Can plants be used to clean pollutants from the atmosphere in a space station?

Maybe not:

https://www.gardenmyths.com/garden-myth-born-plants-dont-pur...

https://www.theatlantic.com/science/archive/2019/03/indoor-p...

  • nitrogen 5 years ago

    It seems like as a rough approximation your plants would need to grow at least as much biomass as you eat every day.

    • jacobush 5 years ago

      "Space in space" is cramped only because we put up too small living quarters. But an inflatable balloon only for growing things in it need not be especially rigid or robust. It wouldn't even have to be rigidly fixed to the living quarters, it could float a bit to the side connected only by flexible tubing.

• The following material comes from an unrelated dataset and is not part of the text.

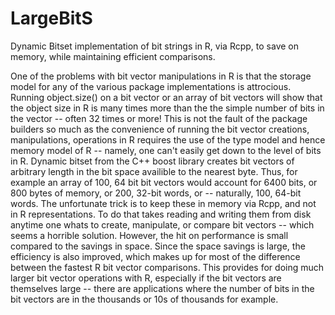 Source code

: LargeBitS
=========

Dynamic Bitset implementation of bit strings in R, via Rcpp, to save on memory, while maintaining efficient comparisons.

One of the problems with bit vector manipulations in R is that the storage model for any of the various package implementations is attrocious.  Running object.size() on a bit vector or an array of bit vectors will show that the object size in R is many times more than the the simple number of bits in the vector -- often 32 times or more!  This is not the fault of the package builders so much as the convenience of running the bit vector creations, manipulations, operations in R requires the use of the type model and hence memory model of R -- namely, one can't easily get down to the level of bits in R.  Dynamic bitset from the C++ boost library creates bit vectors of arbitrary length in the bit space availible to the nearest byte.  Thus, for example an array of 100, 64 bit bit vectors would account for 6400 bits, or 800 bytes of memory, or 200, 32-bit words, or -- naturally, 100, 64-bit words.  The unfortunate trick is to keep these in memory via Rcpp, and not in R representations.  To do that takes reading and writing them from disk anytime one whats to create, manipulate, or compare bit vectors -- which seems a horrible solution.  However, the hit on performance is small compared to the savings in space.  Since the space savings is large, the efficiency is also improved, which makes up for most of the difference between the fastest R bit vector comparisons.  This provides for doing much larger bit vector operations with R, especially if the bit vectors are themselves large -- there are applications where the number of bits in the bit vectors are in the thousands or 10s of thousands for example.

      • fox8091 5 years ago

        That's not really true thanks to micrometeors. They'd have it ripped to shreds, and if it was connected to the main habitation units, would remove the air from there too.

        • logfromblammo 5 years ago

          I think I'd take inspiration from the sandstone fortifications I saw in Florida as a kid, that stopped cannonballs by basically eating them whole with a super-thick barrier of soft sandstone.

          Cook up aerogel panels 1m thick, and layer them over your inflatable shell. The panels would still be translucent to sunlight, although it would scatter significantly. Micrometeorites would plow into the aerogel, making micro-tunnels in it until the kinetic energy dissipates. The micrometeorites would then remain embedded in the panels. Larger impacts could still plow through the panels completely, to breach the inflatable envelope, but those are more easily tracked and avoided. Panels that get too shredded can be replaced, and the micrometeorites harvested from them for study.

ehnto 5 years ago

Cody's Lab recently put together a sealed terrarium meant to emulate the conditions of the Carboniferous period, and although it's going to be slow going I am still excited to see how it progresses.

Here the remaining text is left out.